A conference on cyberbullying led Mills to go with this system for complaints: "We print everything out right here in front of the parents," Mills said. He speaks to all involved and their parents, tells them that threatening a person on school grounds is illegal, seeks the root of the dispute and works on getting it resolved or keeping the students apart. He now teaches other police this method.
The job includes keeping up with students' cyber-universe and taking the initiative. The unit is helping write the school system's anti-gang curriculum that will be rolled out this fall. After the gang-related killing of a 14-year-old last year in Crofton, its members asked state legislators for a law — passed this spring — allowing police and schools to share information about troubled youths and brewing problems.

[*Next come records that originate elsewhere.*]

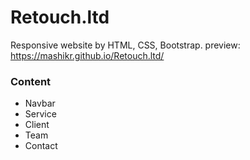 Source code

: # Retouch.ltd
Responsive website by HTML, CSS, Bootstrap. preview: https://mashikr.github.io/Retouch.ltd/

<h3>Content</h3>
<ul>
<li>Navbar</li>
<li>Service</li>
<li>Client</li>
<li>Team</li>
<li>Contact</li>
</ul>
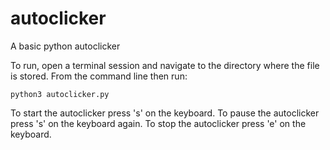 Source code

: # autoclicker
A basic python autoclicker

To run, open a terminal session and navigate to the directory where the file is stored. From the command line then run:

`python3 autoclicker.py`

To start the autoclicker press 's' on the keyboard. 
To pause the autoclicker press 's' on the keyboard again.
To stop the autoclicker press 'e' on the keyboard.

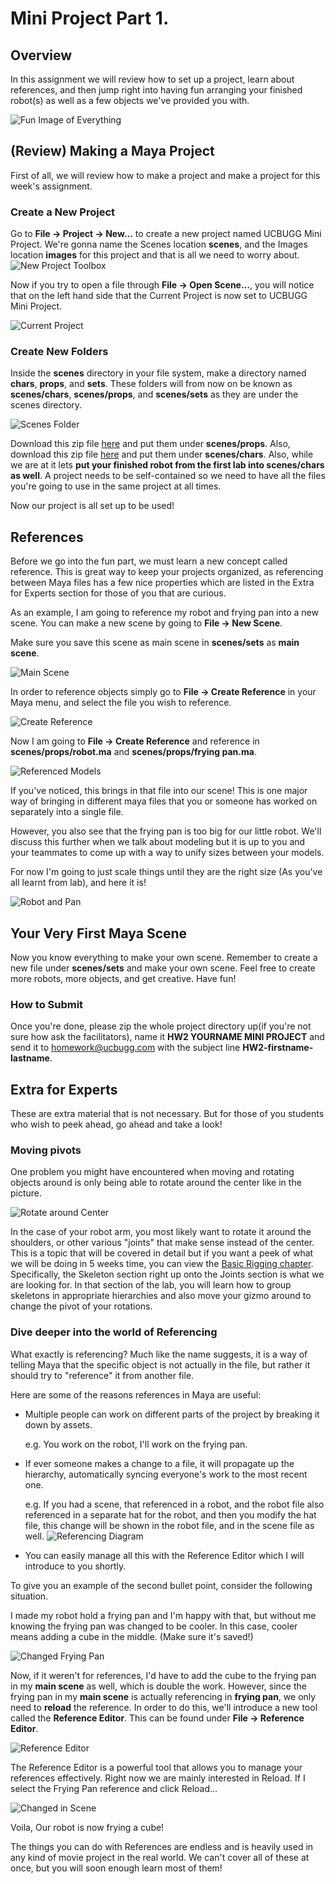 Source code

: # Mini Project Part 1.

## Overview
In this assignment we will review how to set up a project, learn about references, and then jump right into having fun arranging your finished robot(s) as well as a few objects we've provided you with.

![Fun Image of Everything](/images/mini-project-1/Week1_001.png)

## (Review) Making a Maya Project
First of all, we will review how to make a project and make a project for this week's assignment.

### Create a New Project
Go to **File &rarr; Project &rarr; New...** to create a new project named UCBUGG Mini Project.
We're gonna name the Scenes location **scenes**, and the Images location **images** for this project and that is all we need to worry about.
![New Project Toolbox](/images/mini-project-1/Week1_002.png)

Now if you try to open a file through **File &rarr; Open Scene...**, you will notice that on the left hand side that the Current Project is now set to UCBUGG Mini Project.

![Current Project](/images/mini-project-1/Week1_003.png)

### Create New Folders
Inside the **scenes** directory in your file system, make a directory named **chars**, **props**, and **sets**. These folders will from now on be known as **scenes/chars**, **scenes/props**, and **scenes/sets** as they are under the scenes directory.

![Scenes Folder](/images/mini-project-1/Week1_004.png)

Download this zip file [here](/ma/mini_props.zip) and put them under **scenes/props**.
Also, download this zip file [here](/ma/mini_bots.zip) and put them under **scenes/chars**.
Also, while we are at it lets __put your finished robot from the first lab into scenes/chars as well__. A project needs to be self-contained so we need to have all the files you're going to use in the same project at all times.

Now our project is all set up to be used!

## References
Before we go into the fun part, we must learn a new concept called reference.
This is great way to keep your projects organized, as referencing between Maya files has a few nice properties which are listed in the Extra for Experts section for those of you that are curious.

As an example, I am going to reference my robot and frying pan into a new scene. You can make a new scene by going to **File &rarr; New Scene**.

Make sure you save this scene as main scene in **scenes/sets** as **main scene**.

![Main Scene](/images/mini-project-1/Week1_005.png)

In order to reference objects simply go to **File &rarr; Create Reference** in your Maya menu, and select the file you wish to reference.

![Create Reference](/images/mini-project-1/Week1_006.png)

Now I am going to **File &rarr; Create Reference** and reference in **scenes/props/robot.ma** and **scenes/props/frying pan.ma**.

![Referenced Models](/images/mini-project-1/Week1_007.png)

If you've noticed, this brings in that file into our scene! This is one major way of bringing in different maya files that you or someone has worked on separately into a single file.

However, you also see that the frying pan is too big for our little robot. We'll discuss this further when we talk about modeling but it is up to you and your teammates to come up with a way to unify sizes between your models.

For now I'm going to just scale things until they are the right size (As you've all learnt from lab), and here it is!

![Robot and Pan](/images/mini-project-1/Week1_008.png)


## Your Very First Maya Scene
Now you know everything to make your own scene. Remember to create a new file under **scenes/sets** and make your own scene. Feel free to create more robots, more objects, and get creative. Have fun!

### How to Submit
Once you're done, please zip the whole project directory up(if you're not sure how ask the facilitators), name it __HW2 YOURNAME MINI PROJECT__ and send it to homework@ucbugg.com with the subject line __HW2-firstname-lastname__.


## Extra for Experts
These are extra material that is not necessary. But for those of you students who wish to peek ahead, go ahead and take a look!

### Moving pivots
One problem you might have encountered when moving and rotating objects around is only being able to rotate around the center like in the picture.

![Rotate around Center](/images/mini-project-1/Week1_009.png)

In the case of your robot arm, you most likely want to rotate it around the shoulders, or other various "joints" that make sense instead of the center. This is a topic that will be covered in detail but if you want a peek of what we will be doing in 5 weeks time, you can view the [Basic Rigging chapter](http://learn.ucbugg.com/basic-rigging#skeleton). Specifically, the Skeleton section right up onto the Joints section is what we are looking for.
In that section of the lab, you will learn how to group skeletons in appropriate hierarchies and also move your gizmo around to change the pivot of your rotations.


### Dive deeper into the world of Referencing
What exactly is referencing?
Much like the name suggests, it is a way of telling Maya that the specific object is not actually in the file, but rather it should try to "reference" it from another file. 

Here are some of the reasons references in Maya are useful:

* Multiple people can work on different parts of the project by breaking it down by assets. 

    e.g. You work on the robot, I'll work on the frying pan.

* If ever someone makes a change to a file, it will propagate up the hierarchy, automatically syncing everyone's work to the most recent one.

    e.g. If you had a scene, that referenced in a robot, and the robot file also referenced in a separate hat for the robot, and then you modify the hat file, this change will be shown in the robot file, and in the scene file as well.
![Referencing Diagram](/images/mini-project-1/Week1_010.png)

* You can easily manage all this with the Reference Editor which I will introduce to you shortly.


To give you an example of the second bullet point, consider the following situation.

I made my robot hold a frying pan and I'm happy with that, but without me knowing the frying pan was changed to be cooler. In this case, cooler means adding a cube in the middle. (Make sure it's saved!)

![Changed Frying Pan](/images/mini-project-1/Week1_011.png)

Now, if it weren't for references, I'd have to add the cube to the frying pan in my **main scene** as well, which is double the work. However, since the frying pan in my **main scene** is actually referencing in **frying pan**, we only need to **reload** the reference. In order to do this, we'll introduce a new tool called the **Reference Editor**. This can be found under __File &rarr; Reference Editor__.

![Reference Editor](/images/mini-project-1/Week1_012.png)

The Reference Editor is a powerful tool that allows you to manage your references effectively. Right now we are mainly interested in Reload. If I select the Frying Pan reference and click Reload...

![Changed in Scene](/images/mini-project-1/Week1_013.png)

Voila, Our robot is now frying a cube!

The things you can do with References are endless and is heavily used in any kind of movie project in the real world. We can't cover all of these at once, but you will soon enough learn most of them!
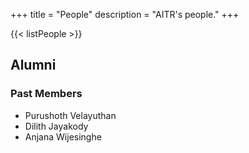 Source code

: +++
title = "People"
description = "AITR's people."
+++

{{< listPeople >}}

## Alumni

### Past Members

* Purushoth Velayuthan
* Dilith Jayakody
* Anjana Wijesinghe
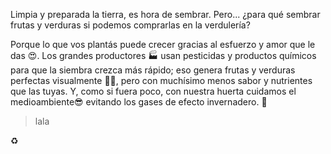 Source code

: Limpia y preparada la tierra, es hora de sembrar. Pero... ¿para qué sembrar frutas y verduras si podemos comprarlas en la verdulería? 

Porque lo que vos plantás puede crecer gracias al esfuerzo y amor que le das :heart_eyes:. Los grandes productores :factory: usan pesticidas y productos químicos para que la siembra crezca más rápido; eso genera frutas y verduras perfectas visualmente :tomato::eyes:, pero con muchísimo menos sabor y nutrientes que las tuyas. Y, como si fuera poco, con nuestra huerta cuidamos el medioambiente:sunglasses: evitando los gases de efecto invernadero. :foggy:

> lala

:recycle:

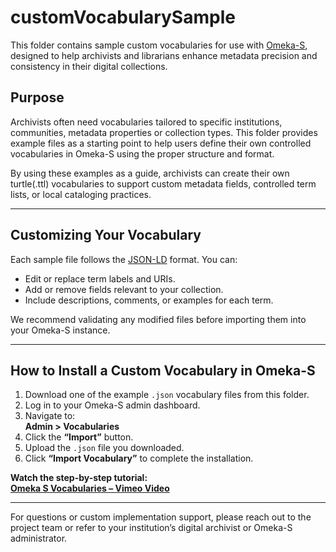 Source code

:# customVocabularySample

This folder contains sample custom vocabularies for use with [Omeka-S](https://omeka.org/s/), designed to help archivists and librarians enhance metadata precision and consistency in their digital collections.

## Purpose

Archivists often need vocabularies tailored to specific institutions, communities, metadata properties or collection types. This folder provides example files as a starting point to help users define their own controlled vocabularies in Omeka-S using the proper structure and format.

By using these examples as a guide, archivists can create their own turtle(.ttl) vocabularies to support custom metadata fields, controlled term lists, or local cataloging practices.

---

## Customizing Your Vocabulary

Each sample file follows the [JSON-LD](https://json-ld.org/) format. You can:
- Edit or replace term labels and URIs.
- Add or remove fields relevant to your collection.
- Include descriptions, comments, or examples for each term.

We recommend validating any modified files before importing them into your Omeka-S instance.


---

## How to Install a Custom Vocabulary in Omeka-S

1. Download one of the example `.json` vocabulary files from this folder.
2. Log in to your Omeka-S admin dashboard.
3. Navigate to:  
   **Admin > Vocabularies**
4. Click the **“Import”** button.
5. Upload the `.json` file you downloaded.
6. Click **“Import Vocabulary”** to complete the installation.

**Watch the step-by-step tutorial:**  
[**Omeka S Vocabularies – Vimeo Video**](https://vimeo.com/449764902)

---




For questions or custom implementation support, please reach out to the project team or refer to your institution’s digital archivist or Omeka-S administrator.



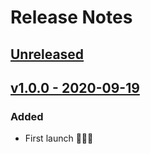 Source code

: # Release Notes

## [Unreleased](https://github.com/SepteniTechnology/laravel-kafka/compare/v1.0.0...master)

## [v1.0.0 - 2020-09-19](https://github.com/SepteniTechnology/laravel-kafka/tree/v1.0.0)
### Added
- First launch 🚀🚀🚀
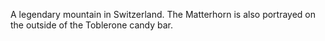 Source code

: A legendary mountain in Switzerland. The Matterhorn is also portrayed on the outside of the Toblerone candy bar.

Since 2007, when the unit was centralized, school assaults and fights are down. The officers become embedded in school life, says Batten. Mills is Meade's lacrosse coach (this year, the team won its first playoff game in 24 years), engages fans at school basketball games in halftime fun and encourages students to talk privately about personal issues.
Some talk about violence at home, information that Mills funnels to other officers to investigate, and problems in the community, which Mills shares with officers who work in those neighborhoods.
His office is a jumble of Shrek characters, police material and lacrosse gloves. It also holds a framed newspaper article about two youths, one of whom he knew well, who died in car wreck.
"A lot of kids come and talk to me about college," he said. He opened his wallet for a teen, an International Baccalaureate student who plays lacrosse, to visit a Division I college in Pennsylvania. "If we work hard enough, he'll probably go to college for free."
For a student who was in danger of not graduating because he did not finish a final, Mills asked administrators to allow him to complete the test, on which he got a B, and was able to graduate, said Daryl Kennedy, Meade's principal.
"The kids know that he cares," Kennedy said.
Mills' first round as a school resource officer was from 2000 to 2003 at Meade Middle School. A few years as a detective made him realize that he missed trying to improve teens' lives. In 2008, Batten filled Kennedy's request for a caring officer who could hold his own at the school.
One night this year, when a Meade student was a suspect in a stabbing, other students urged investigating officers to rouse Mills. He then met police at the youth's home.
"I wanted to make it easier. As soon as I walked in, he said, 'Hey, Corporal Mills,' and he put his head down," Mills recalled.
Students can be sent to him by school officials for causing trouble. Some respond to Mills, some don't. Some former students in locked juvenile facilities stay in touch with him, including one who wrote a letter saying "the little you done for me was still more than what my father did for me," wishing he'd talked more with Mills and another officer, and begging to move in with Mills if released.
"There is a fundamental, formal accountability that he brings. He is the counselor. He is the guide. He is the mentor. But there is a line," Batten said. "If you went to any other school in the county, you would hear similar stories."